▼▼▼

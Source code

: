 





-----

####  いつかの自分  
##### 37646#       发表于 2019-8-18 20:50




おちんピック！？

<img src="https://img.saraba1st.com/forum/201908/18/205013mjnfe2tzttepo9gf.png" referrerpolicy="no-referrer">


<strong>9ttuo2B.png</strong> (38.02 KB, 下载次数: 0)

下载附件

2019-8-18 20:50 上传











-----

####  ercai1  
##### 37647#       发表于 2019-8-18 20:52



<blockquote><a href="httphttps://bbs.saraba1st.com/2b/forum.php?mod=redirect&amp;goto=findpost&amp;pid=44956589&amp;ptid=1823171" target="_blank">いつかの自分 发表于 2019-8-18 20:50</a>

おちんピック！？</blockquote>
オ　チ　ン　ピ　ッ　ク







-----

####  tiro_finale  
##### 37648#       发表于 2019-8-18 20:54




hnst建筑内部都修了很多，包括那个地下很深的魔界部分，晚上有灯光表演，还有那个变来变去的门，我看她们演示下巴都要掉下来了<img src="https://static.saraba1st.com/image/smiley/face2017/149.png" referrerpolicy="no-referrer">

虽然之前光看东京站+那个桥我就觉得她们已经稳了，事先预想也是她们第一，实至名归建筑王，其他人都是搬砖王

▲▲▲

Requirement
Using the listing above, print every entry verbatim.

Result of the task
Source code

: 





-----

####  いつかの自分  
##### 37646#       发表于 2019-8-18 20:50




おちんピック！？

<img src="https://img.saraba1st.com/forum/201908/18/205013mjnfe2tzttepo9gf.png" referrerpolicy="no-referrer">


<strong>9ttuo2B.png</strong> (38.02 KB, 下载次数: 0)

下载附件

2019-8-18 20:50 上传











-----

####  ercai1  
##### 37647#       发表于 2019-8-18 20:52



<blockquote><a href="httphttps://bbs.saraba1st.com/2b/forum.php?mod=redirect&amp;goto=findpost&amp;pid=44956589&amp;ptid=1823171" target="_blank">いつかの自分 发表于 2019-8-18 20:50</a>

おちんピック！？</blockquote>
オ　チ　ン　ピ　ッ　ク







-----

####  tiro_finale  
##### 37648#       发表于 2019-8-18 20:54




hnst建筑内部都修了很多，包括那个地下很深的魔界部分，晚上有灯光表演，还有那个变来变去的门，我看她们演示下巴都要掉下来了<img src="https://static.saraba1st.com/image/smiley/face2017/149.png" referrerpolicy="no-referrer">

虽然之前光看东京站+那个桥我就觉得她们已经稳了，事先预想也是她们第一，实至名归建筑王，其他人都是搬砖王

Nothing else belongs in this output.